Chancellor Phillip Hammond delivered his first Spring Statement to the nation. Unlike the Autumn Budget, this was more of an update on how the economy is performing. As such, no big announcements or surprises were expected. But true to form, ‘Big Phil’ did have one little surprise up his suit sleeve.
Having confirmed in last year’s Budget that business rates revaluations will take place every three years instead of the current five, in order to ensure rates more accurately reflect the rental value of properties, the Chancellor announced that the next revaluation will be brought forward a year from 2022 to 2021.
He also confirmed the Government will not be going ahead with a self-assessment style system for business rates, which was being considered ahead of the Autumn Budget.

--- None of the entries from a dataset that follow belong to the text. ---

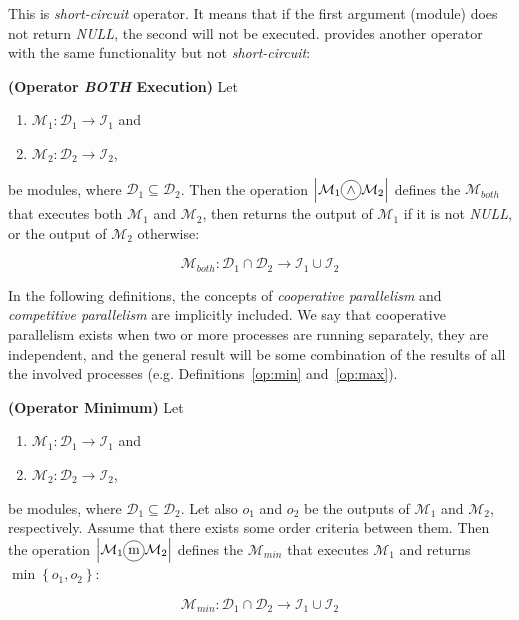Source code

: This is {\it short-circuit} operator. It means that if the first argument (module) does not return {\it NULL}, the second will not be executed. \posl{} provides another operator with the same functionality but not {\it short-circuit}:

\begin{definition}\label{op:and}
{\bf (Operator {\it BOTH} Execution)} Let 
\begin{enumerate}%
	\item $\mathcal{M}_1 : \mathcal{D}_1 \rightarrow \mathcal{I}_1$ and  
	\item $\mathcal{M}_2 : \mathcal{D}_2 \rightarrow \mathcal{I}_2$,
\end{enumerate}%
be modules, where $\mathcal{D}_1 \subseteq \mathcal{D}_2$. %
Then the operation $\left|\mathcal{M}_1\circled{$\wedge$}\mathcal{M}_2\right|$ defines the \cm{} $\mathcal{M}_{both}$ that executes both $\mathcal{M}_1$ and $\mathcal{M}_2$, then returns the output of $\mathcal{M}_1$ if it is not {\it NULL}, or the output of $\mathcal{M}_2$ otherwise:

\[
\mathcal{M}_{both}:\mathcal{D}_1\cap\mathcal{D}_2 \rightarrow \mathcal{I}_1 \cup \mathcal{I}_2 
\]
\end{definition}

In the following definitions, the concepts of {\it cooperative parallelism} and {\it competitive parallelism} are implicitly included. We say that cooperative parallelism exists when two or more processes are running separately, they are independent, and the general result will be some combination of the results of all the involved processes (e.g. Definitions~\ref{op:min} and~\ref{op:max}). 

\begin{definition}\label{op:min}
{\bf (Operator Minimum)} Let
\begin{enumerate}%
	\item $\mathcal{M}_1 : \mathcal{D}_1 \rightarrow \mathcal{I}_1$ and  
	\item $\mathcal{M}_2 : \mathcal{D}_2 \rightarrow \mathcal{I}_2$,
\end{enumerate}%
be modules, where $\mathcal{D}_1 \subseteq \mathcal{D}_2$. %
Let also $o_1$ and $o_2$ be the outputs of $\mathcal{M}_1$ and $\mathcal{M}_2$, respectively. Assume that there exists some order criteria between them. Then the operation $\left|\mathcal{M}_1\circled{m}\mathcal{M}_2\right|$ defines the \cm{} $\mathcal{M}_{min}$ that executes $\mathcal{M}_1$ and returns $\min\left\{o_1,o_2\right\}$:

\[
\mathcal{M}_{min}:\mathcal{D}_1\cap\mathcal{D}_2 \rightarrow \mathcal{I}_1 \cup \mathcal{I}_2 
\]
\end{definition}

The announcements were widely welcomed by industry professionals and business organisations.
Helen Dickinson, chief executive of the British Retail Consortium, said more frequent revaluations were a “step in the right direction”.
Retail is one sector that has been hit hard by the rise in rates bills following the 2017 revaluation, with a number of well-known High Street retailers calling in administrators or collapsing under the weight of spiralling costs, increased competition and changing market dynamics.

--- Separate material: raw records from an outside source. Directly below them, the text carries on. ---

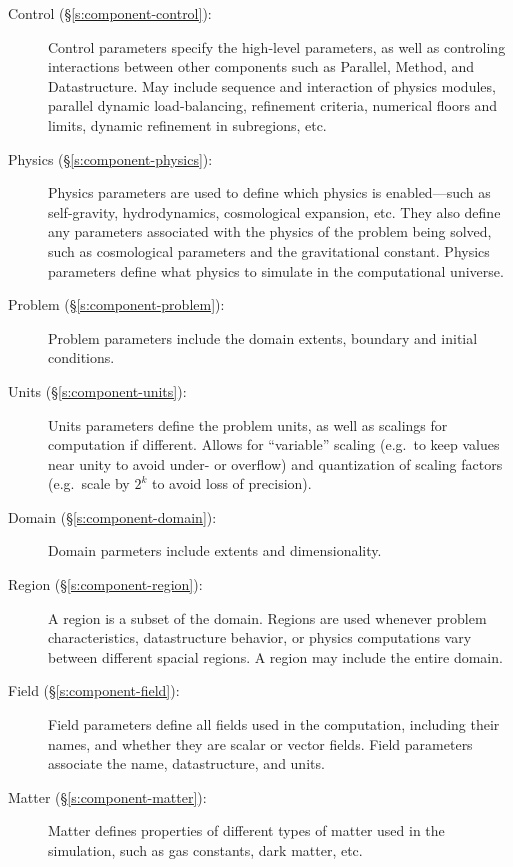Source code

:\begin{description}

 \item [Control (\S\ref{s:component-control}): ] Control parameters specify the
 high-level parameters, as well as controling interactions between
 other components such as Parallel, Method, and Datastructure.  May
 include sequence and interaction of physics modules, parallel dynamic
 load-balancing, refinement criteria, numerical floors and limits,
 dynamic refinement in subregions, etc.

 \item [Physics (\S\ref{s:component-physics}): ] Physics parameters are used to
 define which physics is enabled---such as self-gravity,
 hydrodynamics, cosmological expansion, etc.  They also define any
 parameters associated with the physics of the problem being solved,
 such as cosmological parameters and the gravitational constant.
 Physics parameters define what physics to simulate in the
 computational universe.

 \item [Problem (\S\ref{s:component-problem}): ] Problem parameters include
 the domain extents, boundary and initial conditions.

 \item [Units (\S\ref{s:component-units}): ] Units parameters define the problem
 units, as well as scalings for computation if different.  Allows for
 ``variable'' scaling (e.g.~to keep values near unity to avoid under-
 or overflow) and quantization of scaling factors (e.g.~scale by $2^k$
 to avoid loss of precision).

 \item [Domain (\S\ref{s:component-domain}): ] Domain parmeters include extents
 and dimensionality.

 \item [Region (\S\ref{s:component-region}): ] A region is a subset of the
 domain.  Regions are used whenever problem characteristics,
 datastructure behavior, or physics computations vary between
 different spacial regions.  A region may include the entire
 domain.

 \item [Field (\S\ref{s:component-field}): ] Field parameters define all fields
 used in the computation, including their names, and whether they are
 scalar or vector fields.  Field parameters associate the name,
 datastructure, and units.

 \item [Matter (\S\ref{s:component-matter}): ] Matter defines properties of
 different types of matter used in the simulation, such as gas
 constants, dark matter, etc.


\end{description}
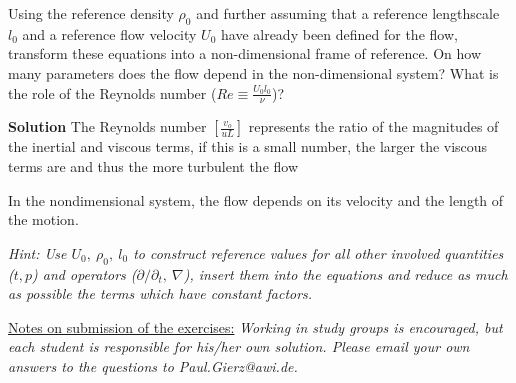 \documentclass[a4paper,12pt]{article}
\begin{document}
\begin{enumerate}
Using the reference density $\rho_0$ and further assuming that a reference lengthscale $l_0$ and a reference flow velocity $U_0$ have already been defined for the flow, transform these equations into a non-dimensional frame of reference. On how many parameters does the flow depend in the non-dimensional system? What is the role of the Reynolds number ($Re\equiv \frac{U_0 l_0}{\nu}$)?


\textbf{Solution} The Reynolds number $\left[ \frac{v_{o}}{uL} \right]$ represents the ratio of the
magnitudes of the inertial and viscous terms, if this is a small
number, the larger the viscous terms are and thus the more turbulent
the flow 

In the nondimensional system, the flow depends on its velocity and the
length of the motion.

{\small
      \textit{Hint: Use $U_0,\ \rho_0,\ l_0$ to construct reference values
      for all other involved quantities ($t,p$) and operators
      ($\partial/\partial_t,\ \nabla$), insert them into the equations
      and reduce as much as possible the terms which have constant
      factors.}}

\end{enumerate}


\vfill
\underline{Notes on submission of the exercises:}
 \textit{
Working in study groups  is encouraged, but each student is responsible for his/her own solution.
Please email your own answers to the questions to Paul.Gierz@awi.de.
}
\end{document}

A shorter three-year revaluation cycle should help avoid the massive hike in rates we saw in 2017 and make the impact on businesses less severe. However, the two-year antecedent valuation date (AVD) makes no sense for a four-year revaluation and is laughable for a three-yearly review.
Whilst a shorter valuation period has benefits in terms of the speed at which changes are passed on to ratepayers, this brings with it additional costs for the Valuation Office Agency, not to mention the extra workload. What is clear is that neither ratepayers or local authorities will be willing to pay for it.

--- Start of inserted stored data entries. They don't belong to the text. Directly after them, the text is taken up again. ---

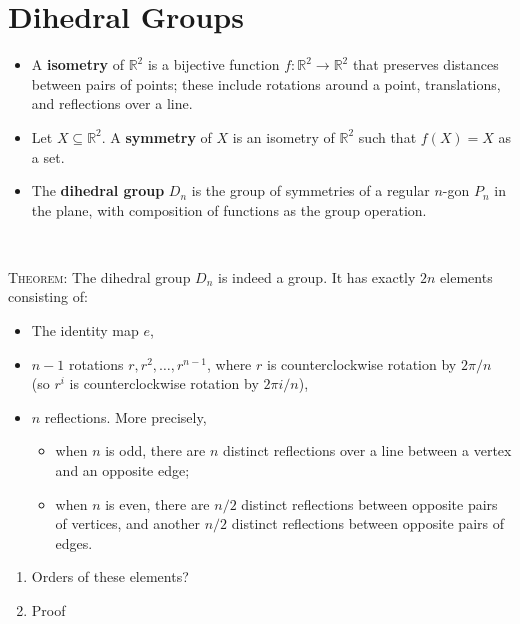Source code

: \documentclass[12pt]{amsart}
\newcommand{\Bold}[1]{\contour{black}{#1}}
\newcommand{\showsol}[1]{\def\displaysol{#1}}
\newcommand\itemA{\stepcounter{enumi}\item[{\Bold{(\theenumi)}}]}
\begin{document}
\showsol{0}
	
	\thispagestyle{empty}
	
	\section*{Dihedral Groups}
	
	

\begin{framed}
\begin{itemize}
\item A \textbf{isometry} of $\mathbb{R}^2$ is a bijective function $f:\mathbb{R}^2 \to \mathbb{R}^2$ that preserves distances between pairs of points; these include rotations around a point, translations, and reflections over a line.

\item Let $X\subseteq \mathbb{R}^2$. A \textbf{symmetry} of $X$ is an isometry of $\mathbb{R}^2$ such that $f(X)=X$ as a set.

\item The \textbf{dihedral group} $D_n$ is the group of symmetries of a regular $n$-gon $P_n$ in the plane, with composition of functions as the group operation.
\end{itemize}


\


\textsc{Theorem:} The dihedral group $D_n$ is indeed a group. It has exactly $2n$ elements consisting of:
\begin{itemize} 
\item The identity map $e$,
\item $n-1$ rotations $r, r^2, \dots, r^{n-1}$, where $r$ is counterclockwise rotation by $2\pi/n$ (so $r^i$ is counterclockwise rotation by $2\pi i/n$),
\item $n$ reflections. More precisely, 
\begin{itemize} 
\item when $n$ is odd, there are $n$ distinct reflections over a line between a vertex and an opposite edge;
\item when $n$ is even, there are $n/2$ distinct reflections between opposite pairs of vertices, and another $n/2$ distinct reflections between opposite pairs of edges.
\end{itemize}
\end{itemize}
\end{framed}

\begin{enumerate}
\itemA Orders of these elements?
\itemA Proof
\end{enumerate}
\end{document}
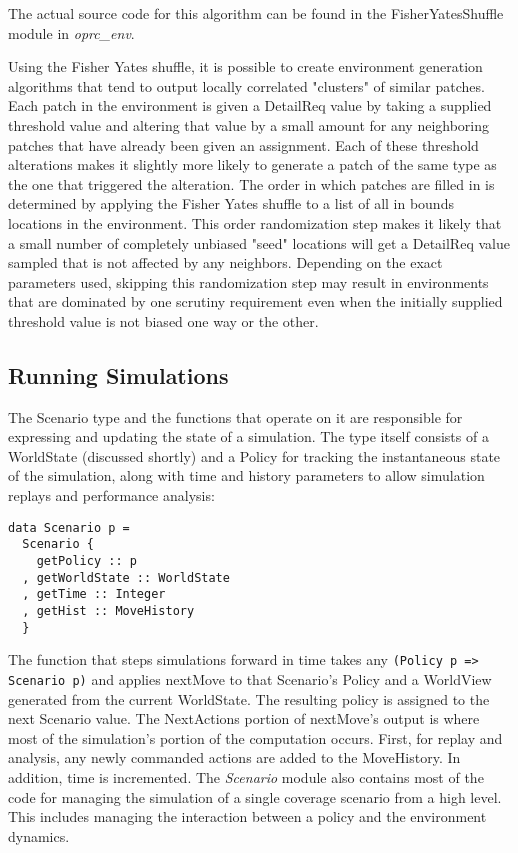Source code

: The actual source code for this algorithm can be found in the FisherYatesShuffle module in \textit{oprc\_env}.

Using the Fisher Yates shuffle, it is possible to create environment generation algorithms that tend to output locally correlated "clusters" of similar patches. Each patch in the environment is given a DetailReq value by taking a supplied threshold value and altering that value by a small amount for any neighboring patches that have already been given an assignment. Each of these threshold alterations makes it slightly more likely to generate a patch of the same type as the one that triggered the alteration. The order in which patches are filled in is determined by applying the Fisher Yates shuffle to a list of all in bounds locations in the environment. This order randomization step makes it likely that a small number of completely unbiased "seed" locations will get a DetailReq value sampled that is not affected by any neighbors. Depending on the exact parameters used, skipping this randomization step may result in environments that are dominated by one scrutiny requirement even when the initially supplied threshold value is not biased one way or the other.

\subsection{Running Simulations}

The Scenario type and the functions that operate on it are responsible for expressing and updating the state of a simulation. The type itself consists of a WorldState (discussed shortly) and a Policy for tracking the instantaneous state of the simulation, along with time and history parameters to allow simulation replays and performance analysis:

\begin{verbatim}
data Scenario p =
  Scenario {
    getPolicy :: p
  , getWorldState :: WorldState
  , getTime :: Integer
  , getHist :: MoveHistory
  }
\end{verbatim}

The function that steps simulations forward in time takes any \verb|(Policy p => Scenario p)| and applies nextMove to that Scenario's Policy and a WorldView generated from the current WorldState. The resulting policy is assigned to the next Scenario value. The NextActions portion of nextMove's output is where most of the simulation's portion of the computation occurs. First, for replay and analysis, any newly commanded actions are added to the MoveHistory. In addition, time is incremented. The \textit{Scenario} module also contains most of the code for managing the simulation of a single coverage scenario from a high level. This includes managing the interaction between a policy and the environment dynamics.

One of the biggest criticisms of the VOA is that it is not adequately resourced, and with plans announced to cut its budgets further, resulting in the loss of more jobs, it begs the question if the VOA is geared up to cope with these changes?
Then, of course, there’s the issue of the ‘Check, Challenge, Appeal’ (CCA) process, which continue to be a bone of contention for ratepayers and rating professionals alike.
If MPs continue to believe the hype that CCA is a resonant success, we will not move in the right direction. Most ratepayers and agents will confirm that the CCA process just does not work. The whole system is flawed and blatantly hides previously available transactional information which was available in previous lists.
Another point worthy of mention, which Phil failed to address, is that the shift in revaluation timeframes will limit the time for transitional relief to take effect. For example, if you have an assessment that sees a large increase then the ratepayer is likely to be hit with that higher liability sooner, having less time to factor this in to their cash flow.
It’s good the Government is introducing measures to ease the burden of business rates on business, but there’s more that could still be done.
A step in the right direction? Maybe. Let’s wait and see.